Isso percebe-se pelas histórias que eles contam de quem ele era quando voltou. Como aquela história dos avós, que de repente o apresentavam como…

… como «um amigo dos netos» [risos]. Temos de ver isso à época, não é? Lembro-me de que quando era miúdo e usava moicano as pessoas mudavam de passeio, portanto…

E vocês têm uma diferença de idades grande.
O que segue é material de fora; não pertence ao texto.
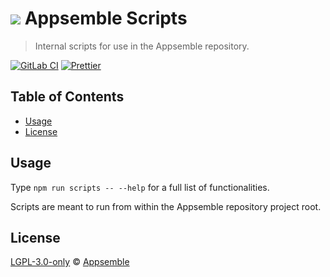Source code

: # ![](https://gitlab.com/appsemble/appsemble/-/raw/0.29.10/config/assets/logo.svg) Appsemble Scripts

> Internal scripts for use in the Appsemble repository.

[![GitLab CI](https://gitlab.com/appsemble/appsemble/badges/0.29.10/pipeline.svg)](https://gitlab.com/appsemble/appsemble/-/releases/0.29.10)
[![Prettier](https://img.shields.io/badge/code_style-prettier-ff69b4.svg)](https://prettier.io)

## Table of Contents

- [Usage](#usage)
- [License](#license)

## Usage

Type `npm run scripts -- --help` for a full list of functionalities.

Scripts are meant to run from within the Appsemble repository project root.

## License

[LGPL-3.0-only](https://gitlab.com/appsemble/appsemble/-/blob/0.29.10/LICENSE.md) ©
[Appsemble](https://appsemble.com)

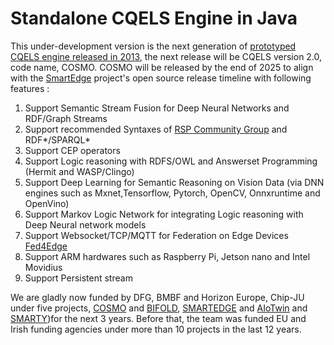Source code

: # Standalone CQELS Engine in Java
This under-development version is the next generation of [ prototyped CQELS engine released in 2013](https://github.com/cqels/CQELS-1.x), the next release will be CQELS version 2.0, code name, COSMO. COSMO will be released by the end of 2025 to align with the [SmartEdge](https://smart-edge.eu/) project's open source release timeline with following features :

1. Support Semantic Stream Fusion for Deep Neural Networks and RDF/Graph Streams
2. Support recommended Syntaxes of [RSP Community Group](https://www.w3.org/community/rsp/) and RDF*/SPARQL*
3. Support CEP operators
4. Support Logic reasoning with RDFS/OWL and  Answerset Programming (Hermit and WASP/Clingo) 
5. Support Deep Learning for Semantic Reasoning on Vision Data (via DNN engines such as Mxnet,Tensorflow, Pytorch, OpenCV, Onnxruntime and OpenVino)
6. Support Markov Logic Network for integrating Logic reasoning with Deep Neural network models
7. Support Websocket/TCP/MQTT  for Federation on Edge Devices [Fed4Edge](https://github.com/cqels/Fed4Edge)
8. Support ARM hardwares such as Raspberry Pi, Jetson nano and Intel Movidius
9. Support Persistent stream

We are gladly now funded by DFG, BMBF and Horizon Europe, Chip-JU under five projects, [COSMO](https://gepris.dfg.de/gepris/projekt/453130567?language=en) and [BIFOLD](https://bifold.berlin/), [SMARTEDGE](https://smart-edge.eu/) and [AIoTwin](https://aiotwin.eu/) and [SMARTY](https://www.smarty-project.eu/))for the next 3 years.  Before that, the team was funded EU and Irish funding agencies under more than 10 projects in the last 12 years.
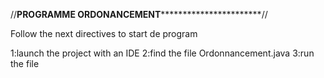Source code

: //************************************PROGRAMME ORDONANCEMENT***********************************************************//

Follow the next directives to start de program


1:launch the project with an IDE
2:find the file Ordonnancement.java
3:run the file

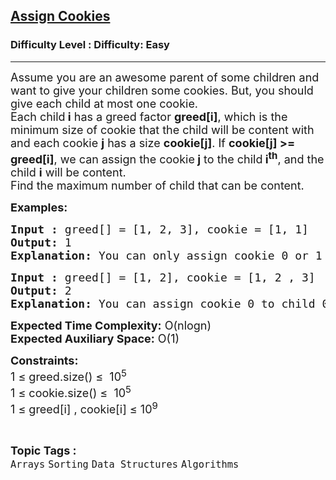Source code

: <h2><a href="https://www.geeksforgeeks.org/problems/assign-cookies/0">Assign Cookies</a></h2><h3>Difficulty Level : Difficulty: Easy</h3><hr><div class="problems_problem_content__Xm_eO"><p><span style="font-size: 18px;"><span style="font-size: 18px;">Assume you are an awesome parent of some</span><span style="font-size: 18px;"> children and want to give your children some cookies</span><span style="font-size: 18px;">. But, you should give each child at most one cookie.</span><br><span style="font-size: 18px;">Each child</span><strong style="font-size: 18px;"> i</strong><span style="font-size: 18px;"> has a greed factor </span><strong style="font-size: 18px;">greed[i]</strong><span style="font-size: 18px;">, which is the minimum size of cookie that the child will be content with and each cookie </span><strong style="font-size: 18px;">j</strong><span style="font-size: 18px;"> has a size </span><strong style="font-size: 18px;">cookie[j]</strong><span style="font-size: 18px;">. If </span><strong style="font-size: 18px;">cookie[j] &gt;= greed[i]</strong><span style="font-size: 18px;">, we can assign the cookie</span><strong style="font-size: 18px;"> j</strong><span style="font-size: 18px;"> to the child</span><strong style="font-size: 18px;"> i<sup>th</sup></strong><span style="font-size: 18px;">, and the child </span><strong style="font-size: 18px;">i</strong><span style="font-size: 18px;"> will be content.</span><br>Find the maximum number of child that can be content.</span></p>
<p><span style="font-size: 18px;"><strong>Examples:</strong></span></p>
<pre><span style="font-size: 18px;"><strong>Input :&nbsp;</strong>greed[] = [1, 2, 3], cookie = [1, 1]<br><strong>Output:&nbsp;</strong>1<br><strong>Explanation:&nbsp;</strong>You can only assign cookie 0 or 1 to child 0.</span></pre>
<pre><span style="font-size: 18px;"><strong>Input :&nbsp;</strong>greed[] = [1, 2], cookie = [1, 2 , 3]<br><strong>Output: </strong>2<br><strong>Explanation:&nbsp;</strong>You can assign cookie 0 to child 0 and cookie 1 to child 1.</span></pre>
<p><span style="font-size: 18px;"><strong>Expected Time Complexity:</strong> O(nlogn)<br><strong>Expected Auxiliary Space:</strong>&nbsp;O(1)</span></p>
<p><span style="font-size: 18px;"><strong>Constraints:</strong><br>1 ≤ greed.size() ≤&nbsp; 10<sup>5</sup><br>1 ≤ cookie.size() ≤&nbsp; 10<sup>5</sup><br>1 ≤ greed[i] , cookie[i] ≤ 10<sup>9</sup></span></p></div><br><p><span style=font-size:18px><strong>Topic Tags : </strong><br><code>Arrays</code>&nbsp;<code>Sorting</code>&nbsp;<code>Data Structures</code>&nbsp;<code>Algorithms</code>&nbsp;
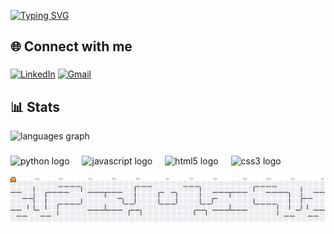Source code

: [![Typing SVG](https://readme-typing-svg.herokuapp.com/?color=9B59B6&size=35&center=true&vCenter=true&width=1000&lines=Hi,+I'm+Zara+:%29)](https://git.io/typing-svg)

## 🌐 Connect with me</p>

###

[![LinkedIn](https://img.shields.io/badge/LinkedIn-0077B5?style=for-the-badge&logo=linkedin&logoColor=white)](https://www.linkedin.com/in/zara-silva/)
[![Gmail](https://img.shields.io/badge/Gmail-333333?style=for-the-badge&logo=gmail&logoColor=red)](mailto:zaraalb7@gmail.com)
###

## 📊 Stats
<div align="left">
  <img src="https://github-readme-stats.vercel.app/api/top-langs?username=zalbuquerque&locale=en&hide_title=false&layout=compact&card_width=320&langs_count=5&theme=dracula&hide_border=false&order=2" height="150" alt="languages graph"  />
</div>

###
<div align="left">
  <img src="https://cdn.jsdelivr.net/gh/devicons/devicon/icons/python/python-original.svg" height="30" alt="python logo"  />
  <img width="12" />
  <img src="https://cdn.jsdelivr.net/gh/devicons/devicon/icons/javascript/javascript-original.svg" height="30" alt="javascript logo"  />
  <img width="12" />
  <img src="https://cdn.jsdelivr.net/gh/devicons/devicon/icons/html5/html5-original.svg" height="30" alt="html5 logo"  />
  <img width="12" />
  <img src="https://cdn.jsdelivr.net/gh/devicons/devicon/icons/css3/css3-original.svg" height="30" alt="css3 logo"  />
  <img width="12" />

</div>

<br>

<picture>
  <source media="(prefers-color-scheme: dark)" srcset="https://raw.githubusercontent.com/zalbuquerque/zalbuquerque/output/pacman-contribution-graph-dark.svg">
  <source media="(prefers-color-scheme: light)" srcset="https://raw.githubusercontent.com/zalbuquerque/zalbuquerque/output/pacman-contribution-graph.svg">
  <img alt="pacman contribution graph" src="https://raw.githubusercontent.com/zalbuquerque/zalbuquerque/output/pacman-contribution-graph.svg">
</picture>

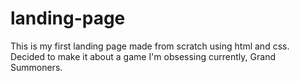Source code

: # landing-page
This is my first landing page made from scratch using html and css.
Decided to make it about a game I'm obsessing currently, Grand Summoners.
Tenho 48, o Zé Pedro teria 62.

Quando ele foi morar para vossa casa…

… eu era miúdo, foi no princípio dos Xutos, teria 7, 8 anos. Ele vivia com a minha tia, a Mizé, e vivíamos todos em casa da minha avó, a Celeste Rodrigues, que aliás foi a primeira morada nos contratos dos Xutos: era a casa da Celeste Rodrigues.

Eles moravam nos Olivais, a família dele. 
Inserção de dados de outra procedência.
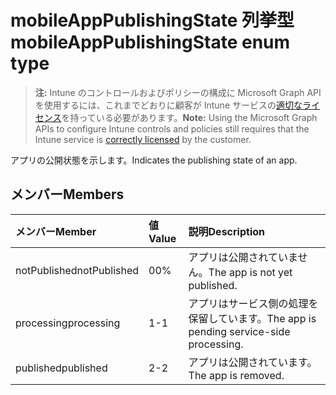 # <a name="mobileapppublishingstate-enum-type"></a><span data-ttu-id="ef148-101">mobileAppPublishingState 列挙型</span><span class="sxs-lookup"><span data-stu-id="ef148-101">mobileAppPublishingState enum type</span></span>

> <span data-ttu-id="ef148-102">**注:** Intune のコントロールおよびポリシーの構成に Microsoft Graph API を使用するには、これまでどおりに顧客が Intune サービスの[適切なライセンス](https://go.microsoft.com/fwlink/?linkid=839381)を持っている必要があります。</span><span class="sxs-lookup"><span data-stu-id="ef148-102">**Note:** Using the Microsoft Graph APIs to configure Intune controls and policies still requires that the Intune service is [correctly licensed](https://go.microsoft.com/fwlink/?linkid=839381) by the customer.</span></span>

<span data-ttu-id="ef148-103">アプリの公開状態を示します。</span><span class="sxs-lookup"><span data-stu-id="ef148-103">Indicates the publishing state of an app.</span></span>
## <a name="members"></a><span data-ttu-id="ef148-104">メンバー</span><span class="sxs-lookup"><span data-stu-id="ef148-104">Members</span></span>
|<span data-ttu-id="ef148-105">メンバー</span><span class="sxs-lookup"><span data-stu-id="ef148-105">Member</span></span>|<span data-ttu-id="ef148-106">値</span><span class="sxs-lookup"><span data-stu-id="ef148-106">Value</span></span>|<span data-ttu-id="ef148-107">説明</span><span class="sxs-lookup"><span data-stu-id="ef148-107">Description</span></span>|
|:---|:---|:---|
|<span data-ttu-id="ef148-108">notPublished</span><span class="sxs-lookup"><span data-stu-id="ef148-108">notPublished</span></span>|<span data-ttu-id="ef148-109">0</span><span class="sxs-lookup"><span data-stu-id="ef148-109">0%</span></span>|<span data-ttu-id="ef148-110">アプリは公開されていません。</span><span class="sxs-lookup"><span data-stu-id="ef148-110">The app is not yet published.</span></span>|
|<span data-ttu-id="ef148-111">processing</span><span class="sxs-lookup"><span data-stu-id="ef148-111">processing</span></span>|<span data-ttu-id="ef148-112">1</span><span class="sxs-lookup"><span data-stu-id="ef148-112">-1</span></span>|<span data-ttu-id="ef148-113">アプリはサービス側の処理を保留しています。</span><span class="sxs-lookup"><span data-stu-id="ef148-113">The app is pending service-side processing.</span></span>|
|<span data-ttu-id="ef148-114">published</span><span class="sxs-lookup"><span data-stu-id="ef148-114">published</span></span>|<span data-ttu-id="ef148-115">2</span><span class="sxs-lookup"><span data-stu-id="ef148-115">-2</span></span>|<span data-ttu-id="ef148-116">アプリは公開されています。</span><span class="sxs-lookup"><span data-stu-id="ef148-116">The app is removed.</span></span>|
Sim, e ele saiu de casa e foi viver para lá, passou a ser o tio Zepas.

Como é que naquela altura um miúdo via uma figura daquelas?

Os Xutos estavam no princípio, devo ter visto o segundo ou o terceiro concerto deles — não vi o primeiro porque foi nos Alunos de Apolo à noite e eu não podia entrar. Mas houve um que foram fazer ao Liceu Maria Amália e eu fui ver esse concerto. Lembro-me perfeitamente. Ele era mesmo boa onda e sempre teve um jeito do caraças com crianças. 

Isso está no filme também.

Tinha um jeitão enorme. Levava-nos sempre ao cinema. As primeiras vezes que fui ao cinema devem ter sido com ele. Era um programa que fazíamos várias vezes: ir ao cinema e, quando comecei a ter idade, aos concertos. Montes de vezes, mas ia sempre um grupo enorme. Lembro-me de vir aqui ao Coliseu a imensos concertos com ele, concertos de bandas que conhecia por intermédio dele, como os Morphine, os Smashing Pumpkins… A primeira vez que os ouvi foi porque ele me pediu para comprar um CD para ele na América numa viagem que tinha feito. «Smashing quê, isso é uma banda?». Os Nirvana: a primeira vez que ouvi Nirvana foi por causa dele. E o Johnny Guitar também era uma escola nesse sentido. Tudo o que era novo passava lá primeiro. 

Em relação à banda sonora, de que quase falámos no início, o filme começa com uma entrevista em que eles eram mesmo muito novos…

… mesmo no início, isso ainda é da altura em que ele vivia lá em casa. 

E depois corta para a Quando Eu Morrer.

Uma música que durante anos eles não tocaram, porque a mãe do Zé também morreu de cancro e eles tiraram aquela música do alinhamento durante muito tempo.

Era a escolha óbvia. Mas aquilo de que queria falar é sobre a música dos Xutos estar presente, mas não omnipresente.

Ainda há umas oito ou nove músicas dos Xutos, assim de cabeça. Ainda são bastantes só que estão partidas — e há imensa música no filme. Mas o filme não é sobre os Xutos, é sobre o Zé Pedro.